Bill’s laughter had gone silent, in that stage of breathless huffs and wheezes; he was doubled in on himself, lying on his side, tears sitting in the corners of his eyes as he struggled for air. With a gasp, he pushed himself up off the floor and stumbled over to Dipper’s bed, both arms still clutching his aching stomach, and collapsed next to him. He wrapped his arms around Dipper’s and set his head against his shoulder as another laughing fit hit him. Dipper glared at the blonde. “What did I do?” 

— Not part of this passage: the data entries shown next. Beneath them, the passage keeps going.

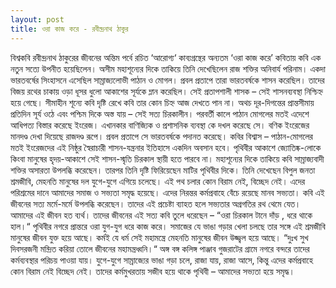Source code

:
 ```yaml
---
layout: post
title: ওরা কাজ করে - রবীন্দ্রনাথ ঠাকুর
---
```


বিশ্বকবি রবীন্দ্রনাথ ঠাকুরের জীবনের অন্তিম পর্বে রচিত ‘আরোগ্য‘ কাব্যগ্রন্থের অন্যতম ‘ওরা কাজ করে’ কবিতায় কবি এক নতুন সত্যে উপনীত হয়েছিলেন। অসীম মহাশূন্যের দিকে তাকিয়ে তিনি দেখেছিলেন রাজ শক্তির অনিবার্য পরিনাম। একদা ভারতবর্ষের সিংহাসনে এসেছিল সাম্রাজ্যলোভী পাঠান ও মোগল। প্রবল প্রতাপে তারা ভারতবর্ষকে শাসন করেছিল। তাদের বিজয় রথের চাকায় ওড়া ধূসর ধুলো আকাশের সূর্যকে ম্লান করেছিল। সেই প্রতাপশালী শাসক – সেই শাসনব্যবস্থা নিশ্চিহ্ন হয়ে গেছে। সীমাহীন  শূন্যে কবি  দৃষ্টি রেখে কবি তার কোন চিহ্ন আজ দেখতে পান না। অথচ দূর-দিগন্তের প্রান্তসীমায়  প্রতিদিন সূর্য ওঠে এবং পশ্চিম দিকে অস্ত যায় – সেই সত্য চিরকালীন।
পরবর্তী কালে পাঠান মোগলের মতই এদেশে আধিপত্য বিস্তার করেছে ইংরেজ। এখানকার বাণিজ্যিক ও প্রশাসনিক ব্যবস্থা কে দখল করেছে সে। বণিক ইংরেজের মানদণ্ড দেখা দিয়েছে রাজদণ্ড রূপে। প্রবল প্রতাপে সে ভারতবর্ষকে পদানত করেছে। কবির বিশ্বাস – পাঠান-মোগলের মতই ইংরেজদের এই নিষ্ঠুর স্বৈরাচারী শাসন-যন্ত্রনার ইতিহাসে একদিন অবসান হবে। পৃথিবীর আকাশে জ্যোতিষ্ক-লোকে কিংবা মানুষের হৃদয়-আকাশে সেই শাসন-স্মৃতি চিরকাল স্থায়ী হতে পারবে না।
মহাশূন্যের দিকে তাকিয়ে কবি সাম্রাজ্যবাদী শক্তির অসারতা  উপলব্ধি করেছেন। তারপর তিনি দৃষ্টি ফিরিয়েছেন  মাটির পৃথিবীর দিকে। তিনি দেখেছেন বিপুল জনতা শ্রমজীবি, মেহনতি মানুষের দল যুগে-যুগে এগিয়ে চলেছে। এই পথ চলার কোন বিরাম নেই, বিচ্ছেদ নেই। এদের পরিশ্রমের দানে আমাদের সমাজ ও সভ্যতা সমৃদ্ধ হয়েছে। এদের নিরন্তর কর্মপ্রবাহে বেঁচে রয়েছে মানব সভ্যতা। কবি এই জীবনের সত্য মর্মে-মর্মে উপলব্ধি করেছেন। তাদের এই প্রচেষ্টা ব্যাহত হলে সভ্যতার অগ্রগতির রথ থেমে যেত। আমাদের এই জীবন হত ব্যর্থ। তাদের জীবনের এই সত্য কবি তুলে ধরেছেন – 
“ওরা চিরকাল
টানে দাঁড় , ধরে থাকে হাল।“
পৃথিবীর নগরে প্রান্তরে ওরা যুগ-যুগ ধরে কাজ করে। সমাজের যে ভাঙা গড়ার খেলা চলছে তার সঙ্গে এই শ্রমজীবি মানুষের জীবন যুক্ত হয়ে আছে। কর্মই যে ধর্ম সেই মহামন্ত্রে  মেহনতি মানুষের জীবন উজ্জ্বল হয়ে আছে।
“দুঃখ সুখ দিবসরজনী
মন্দ্রিত করিয়া তোলে জীবনের মহামন্ত্রধ্বনি।“
অঙ্গ বঙ্গ কলিঙ্গ পাঞ্জাব গুজরাটের গ্রামে নগরে বন্দরে তাদের কর্মব্যবস্থার পরিচয় পাওয়া যায়। যুগে-যুগে সাম্রাজ্যের ভাঙা গড়া চলে, রাজা যায়, রাজা আসে, কিন্তু এদের কর্মপ্রবাহে কোন বিরাম নেই বিচ্ছেদ নেই। তাদের কর্মমুখরতায়  সজীব হয়ে থাকে পৃথিবী – আমাদের সভ্যতা হয়ে সমৃদ্ধ।
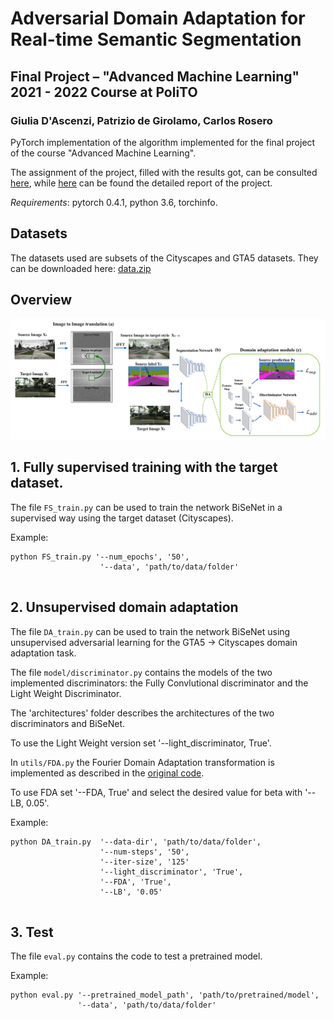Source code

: # Adversarial Domain Adaptation for Real-time Semantic Segmentation
## Final Project – "Advanced Machine Learning" 2021 - 2022 Course at PoliTO
### Giulia D'Ascenzi, Patrizio de Girolamo, Carlos Rosero

PyTorch implementation of the algorithm implemented for the final project of the course "Advanced Machine Learning". 

The assignment of the project, filled with the results got, can be consulted [here](Assignement.pdf), while [here](Report.pdf) can be found the detailed report of the project.

*Requirements*: pytorch 0.4.1, python 3.6, torchinfo.

## Datasets

The datasets used are subsets of the Cityscapes and GTA5 datasets. They can be downloaded here: [data.zip](https://drive.google.com/file/d/1Q4yZdjx9WOn7EYU6FlHE9Vpamvpn15L2/view?usp=sharing)

## Overview
![](architectures/full_network.jpeg)

## 1. Fully supervised training with the target dataset.
The file `FS_train.py` can be used to train the network BiSeNet in a supervised way using the target dataset (Cityscapes).

Example:
```
python FS_train.py '--num_epochs', '50',
                    '--data', 'path/to/data/folder'
                            

```

## 2. Unsupervised domain adaptation
The file `DA_train.py` can be used to train the network BiSeNet using unsupervised adversarial learning for the GTA5 -> Cityscapes domain adaptation task.

The file `model/discriminator.py` contains the models of the two implemented discriminators: the Fully Convlutional discriminator and the Light Weight Discriminator. 

The 'architectures' folder describes the architectures of the two discriminators and BiSeNet.

To use the Light Weight version set '--light_discriminator, True'.

In `utils/FDA.py` the Fourier Domain Adaptation transformation is implemented as described in the [original code](https://github.com/YanchaoYang/FDA).

To use FDA set '--FDA, True' and select the desired value for beta with '--LB, 0.05'.

Example:
```
python DA_train.py  '--data-dir', 'path/to/data/folder',
                    '--num-steps', '50',
                    '--iter-size', '125'
                    '--light_discriminator', 'True',
                    '--FDA', 'True',
                    '--LB', '0.05'
                  

```
## 3. Test

The file `eval.py` contains the code to test a pretrained model.

Example:
```
python eval.py '--pretrained_model_path', 'path/to/pretrained/model',
               '--data', 'path/to/data/folder'
        
```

Mabel took a few gulping breaths in to calm herself. _“You were totally ignoring me, Dip!”_ Dipper’s eyebrows furrowed, mouth open to object. _“And don’t try to tell me you weren’t, I started asking you a bunch of random questions and you agreed to everything! I even asked you if I could have my grappling hook back, and you said_ yes _!”_ Dipper huffed, feeling Bill’s chest rise with a sharp intake of breath. Dipper must have really been out of it; she was _never_ getting that gun back. _Ever_.

Bill threw his arm over Dipper’s shoulders and moved his head up next to the phone, gulping down a few greedy breaths before he spoke into it, his ear almost resting against Dipper’s hand where it held the phone. “That was _priceless,_ Shooting Star! _Oh!_ you should have seen his face! He threw his phone across the room and _everything_!” Bill collapsed back onto Dipper’s bed in another hysterical fit before he came back up to hear Mabel’s response. 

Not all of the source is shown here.